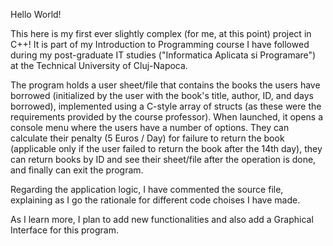 Hello World!

This here is my first ever slightly complex (for me, at this point) project in C++!
It is part of my Introduction to Programming course I have followed during my post-graduate IT studies ("Informatica Aplicata si Programare") at the Technical University of Cluj-Napoca.

The program holds a user sheet/file that contains the books the users have borrowed (initialized by the user with the book's title, author, ID, and days borrowed), implemented using a C-style array of structs (as these were the requirements provided by the course professor). When launched, it opens a console menu where the users have a number of options.
They can calculate their penalty (5 Euros / Day) for failure to return the book (applicable only if the user failed to return the book after the 14th day), they can return books by ID and see their
sheet/file after the operation is done, and finally can exit the program.

Regarding the application logic, I have commented the source file, explaining as I go the rationale for different code choises I have made.

As I learn more, I plan to add new functionalities and also add a Graphical Interface for this program.
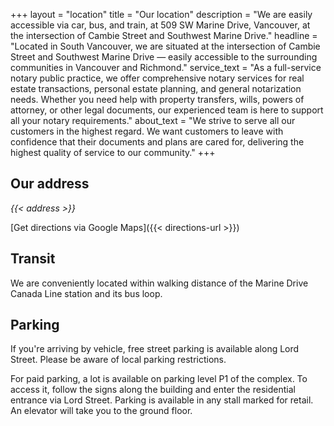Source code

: +++
layout = "location"
title = "Our location"
description = "We are easily accessible via car, bus, and train, at 509 SW Marine Drive, Vancouver, at the intersection of Cambie Street and Southwest Marine Drive."
headline = "Located in South Vancouver, we are situated at the intersection of Cambie Street and Southwest Marine Drive — easily accessible to the surrounding communities in Vancouver and Richmond."
service_text = "As a full-service notary public practice, we offer comprehensive notary services for real estate transactions, personal estate planning, and general notarization needs. Whether you need help with property transfers, wills, powers of attorney, or other legal documents, our experienced team is here to support all your notary requirements."
about_text = "We strive to serve all our customers in the highest regard. We want customers to leave with confidence that their documents and plans are cared for, delivering the highest quality of service to our community."
+++

## Our address

<p>
  <address>
    {{< address >}}
  </address>
</p>

[Get directions via Google Maps]({{< directions-url >}})

## Transit

We are conveniently located within walking distance of the Marine Drive Canada Line station and its bus loop.

## Parking

If you're arriving by vehicle, free street parking is available along Lord Street.
Please be aware of local parking restrictions.

For paid parking, a lot is available on parking level P1 of the complex.
To access it, follow the signs along the building and enter the residential entrance via Lord Street.
Parking is available in any stall marked for retail.
An elevator will take you to the ground floor.
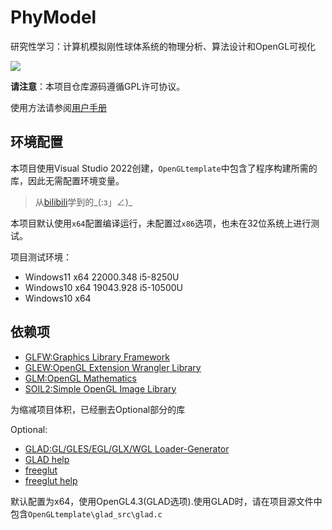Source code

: # PhyModel

研究性学习：计算机模拟刚性球体系统的物理分析、算法设计和OpenGL可视化

![](https://img.shields.io/badge/license-GPL-blue?style=for-the-badge)

**请注意**：本项目仓库源码遵循GPL许可协议。

使用方法请参阅[用户手册](Manual.md)

## 环境配置

本项目使用Visual Studio 2022创建，`OpenGLtemplate`中包含了程序构建所需的库，因此无需配置环境变量。

>从[bilibili](https://www.bilibili.com/video/BV1MJ411u7Bc)学到的\_(:з」∠)\_

本项目默认使用`x64`配置编译运行，未配置过`x86`选项，也未在32位系统上进行测试。

项目测试环境：
* Windows11 x64 22000.348 i5-8250U
* Windows10 x64 19043.928 i5-10500U
* Windows10 x64 

## 依赖项

* [GLFW:Graphics Library Framework](https://github.com/glfw/glfw)
* [GLEW:OpenGL Extension Wrangler Library](http://glew.sourceforge.net/)
* [GLM:OpenGL Mathematics](https://github.com/g-truc/glm)
* [SOIL2:Simple OpenGL Image Library](https://github.com/SpartanJ/soil2)

为缩减项目体积，已经删去Optional部分的库

Optional:

* [GLAD:GL/GLES/EGL/GLX/WGL Loader-Generator](https://github.com/Dav1dde/glad)
* [GLAD help](https://blog.csdn.net/sigmarising/article/details/80470054)
* [freeglut](https://www.transmissionzero.co.uk/software/freeglut-devel/)
* [freeglut help](https://www.2bboy.com/archives/181.html)

默认配置为x64，使用OpenGL4.3(GLAD选项).使用GLAD时，请在项目源文件中包含`OpenGLtemplate\glad_src\glad.c`
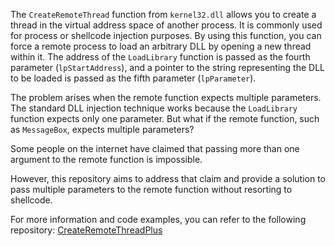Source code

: The `CreateRemoteThread` function from `kernel32.dll` allows you to create a thread in the virtual address space of another process. It is commonly used for process or shellcode injection purposes. By using this function, you can force a remote process to load an arbitrary DLL by opening a new thread within it. The address of the `LoadLibrary` function is passed as the fourth parameter (`lpStartAddress`), and a pointer to the string representing the DLL to be loaded is passed as the fifth parameter (`lpParameter`).

The problem arises when the remote function expects multiple parameters. The standard DLL injection technique works because the `LoadLibrary` function expects only one parameter. But what if the remote function, such as `MessageBox`, expects multiple parameters?

Some people on the internet have claimed that passing more than one argument to the remote function is impossible. 

However, this repository aims to address that claim and provide a solution to pass multiple parameters to the remote function without resorting to shellcode.

For more information and code examples, you can refer to the following repository: [CreateRemoteThreadPlus](https://github.com/lem0nSec/CreateRemoteThreadPlus)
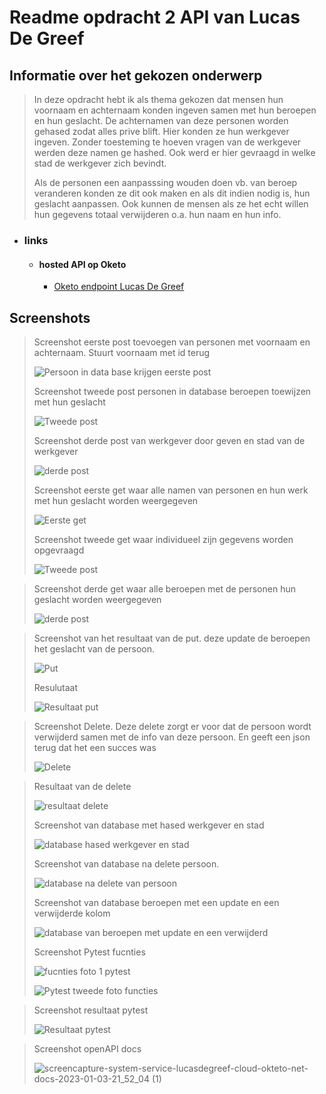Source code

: # Readme opdracht 2 API van Lucas De Greef

## Informatie over het gekozen onderwerp
  >In deze opdracht hebt ik als thema gekozen dat mensen hun voornaam en achternaam konden ingeven samen met hun beroepen en hun geslacht.
  >De achternamen van deze personen worden gehased zodat alles prive blift.
  >Hier konden ze hun werkgever ingeven. Zonder toesteming te hoeven vragen van de werkgever werden deze namen ge hashed.
  >Ook werd er hier gevraagd in welke stad de werkgever zich bevindt.
  >
  >Als de personen een aanpasssing wouden doen vb. van beroep veranderen konden ze dit ook maken 
  >en als dit indien nodig is, hun geslacht aanpassen.
  >Ook kunnen de mensen als ze het echt willen hun gegevens totaal verwijderen o.a. hun naam en hun info.
  >
* ### links
  * #### hosted API op Oketo
    * [Oketo endpoint Lucas De Greef](https://system-service-lucasdegreef.cloud.okteto.net)

## Screenshots
>Screenshot eerste post toevoegen van personen met voornaam en achternaam. Stuurt voornaam met id terug
>
>![Persoon in data base krijgen eerste post](https://user-images.githubusercontent.com/82623056/211028353-96237943-e0a1-4209-ac8a-d4af441c592d.png)
>
>Screenshot tweede post personen in database beroepen toewijzen met hun geslacht
>
>![Tweede post](https://user-images.githubusercontent.com/82623056/210450398-69687afd-82ca-4743-9389-11cce3c517f5.png)
>
>Screenshot derde post van werkgever door geven en stad van de werkgever
>
>![derde post](https://user-images.githubusercontent.com/82623056/210451375-4e427add-65b2-4293-abce-2d9870d15724.png)
>
>Screenshot eerste get waar alle namen van personen en hun werk met hun geslacht worden weergegeven
>
>![Eerste get](https://user-images.githubusercontent.com/82623056/210451609-4d42c853-8466-4624-bacb-260728c2f0f8.png)
>
>Screenshot tweede get waar individueel zijn gegevens worden opgevraagd
>
>![Tweede post](https://user-images.githubusercontent.com/82623056/210452169-4e5cc207-e667-4f4f-8953-ee8a6ce9a69e.png)
>

>Screenshot derde get waar alle beroepen met de personen hun geslacht worden weergegeven
>
>![derde post](https://user-images.githubusercontent.com/82623056/210452387-952d15f4-f1e1-429a-99f7-afe1b489fea3.png)
>

>Screenshot van het resultaat van de put. deze update de beroepen het geslacht van de persoon.
>
>![Put](https://user-images.githubusercontent.com/82623056/210452680-ee9e9330-7b3d-4d92-90af-5d828675f9e1.png)
>
>Resulutaat
>
>![Resultaat put](https://user-images.githubusercontent.com/82623056/210452844-f6ef6a4b-be93-4e7a-8265-c952ff0e8c9b.png)
>

>Screenshot Delete. Deze delete zorgt er voor dat de persoon wordt verwijderd samen met de info van deze persoon.
>En geeft een json terug dat het een succes was
>
>![Delete](https://user-images.githubusercontent.com/82623056/210453204-158214a9-a796-47f1-9ece-a4f7b0c6feff.png)
>

>Resultaat van de delete
>
>![resultaat delete](https://user-images.githubusercontent.com/82623056/210453345-8e032c36-7421-411d-aee0-a466e35d48b2.png)
>
>Screenshot van database met hased werkgever en stad
>
>![database hased werkgever en stad](https://user-images.githubusercontent.com/82623056/210453554-67cd38f2-7ab9-4b3f-9c31-f05cb8a95ac9.png)
>
>Screenshot van database na delete persoon.
>
>![database na delete van persoon](https://user-images.githubusercontent.com/82623056/210453631-d93a5216-3817-47ed-afd3-53f85fe50448.png)
>
>Screenshot van database beroepen met een update en een verwijderde kolom
>
>![database van beroepen met update en een verwijderd](https://user-images.githubusercontent.com/82623056/210453772-dcea9a93-9463-4554-b575-5a80deca29f6.png)
>
>Screenshot Pytest fucnties
>
>![fucnties foto 1 pytest](https://user-images.githubusercontent.com/82623056/210456626-988880db-eca2-4acc-9536-3725fdeadb3d.png)
>
>![Pytest tweede foto functies](https://user-images.githubusercontent.com/82623056/210456706-1732872d-6379-4a33-b1e2-26fd420cacf4.png)


>Screenshot resultaat pytest
>
>![Resultaat pytest](https://user-images.githubusercontent.com/82623056/210456835-b3698469-31fd-4c0d-8e75-1ad4c14177ec.png)
>

>Screenshot openAPI docs
>
>![screencapture-system-service-lucasdegreef-cloud-okteto-net-docs-2023-01-03-21_52_04 (1)](https://user-images.githubusercontent.com/82623056/210449263-9c038b9a-f8d7-40e9-bbf3-c6a535716963.png)
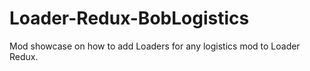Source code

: # Loader-Redux-BobLogistics
Mod showcase on how to add Loaders for any logistics mod to Loader Redux.
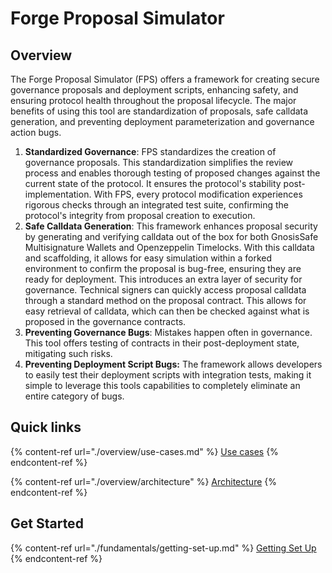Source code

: # Forge Proposal Simulator

## Overview

The Forge Proposal Simulator (FPS) offers a framework for creating secure governance proposals and deployment scripts, enhancing safety, and ensuring protocol health throughout the proposal lifecycle. The major benefits of using this tool are standardization of proposals, safe calldata generation, and preventing deployment parameterization and governance action bugs.

1. **Standardized Governance**: FPS standardizes the creation of governance proposals. This standardization simplifies the review process and enables thorough testing of proposed changes against the current state of the protocol. It ensures the protocol's stability post-implementation. With FPS, every protocol modification experiences rigorous checks through an integrated test suite, confirming the protocol's integrity from proposal creation to execution.
2. **Safe Calldata Generation**: This framework enhances proposal security by generating and verifying calldata out of the box for both GnosisSafe Multisignature Wallets and Openzeppelin Timelocks. With this calldata and scaffolding, it allows for easy simulation within a forked environment to confirm the proposal is bug-free, ensuring they are ready for deployment. This introduces an extra layer of security for governance. Technical signers can quickly access proposal calldata through a standard method on the proposal contract. This allows for easy retrieval of calldata, which can then be checked against what is proposed in the governance contracts.
3. **Preventing Governance Bugs**: Mistakes happen often in governance. This tool offers testing of contracts in their post-deployment state, mitigating such risks.
4. **Preventing Deployment Script Bugs:** The framework allows developers to easily test their deployment scripts with integration tests, making it simple to leverage this tools capabilities to completely eliminate an entire category of bugs.

## Quick links

{% content-ref url="./overview/use-cases.md" %}
[Use cases](./overview/use-cases.md)
{% endcontent-ref %}

{% content-ref url="./overview/architecture" %}
[Architecture](./overview/architecture)
{% endcontent-ref %}

## Get Started

{% content-ref url="./fundamentals/getting-set-up.md" %}
[Getting Set Up](./fundamentals/getting-set-up.md)
{% endcontent-ref %}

## Exercise directions
Every line above from the line with "The program holds" to the line with "They can calculate" is wanted, ends included; write them out exactly and add no other line.

## Exercise output
The program holds a user sheet/file that contains the books the users have borrowed (initialized by the user with the book's title, author, ID, and days borrowed), implemented using a C-style array of structs (as these were the requirements provided by the course professor). When launched, it opens a console menu where the users have a number of options.
They can calculate their penalty (5 Euros / Day) for failure to return the book (applicable only if the user failed to return the book after the 14th day), they can return books by ID and see their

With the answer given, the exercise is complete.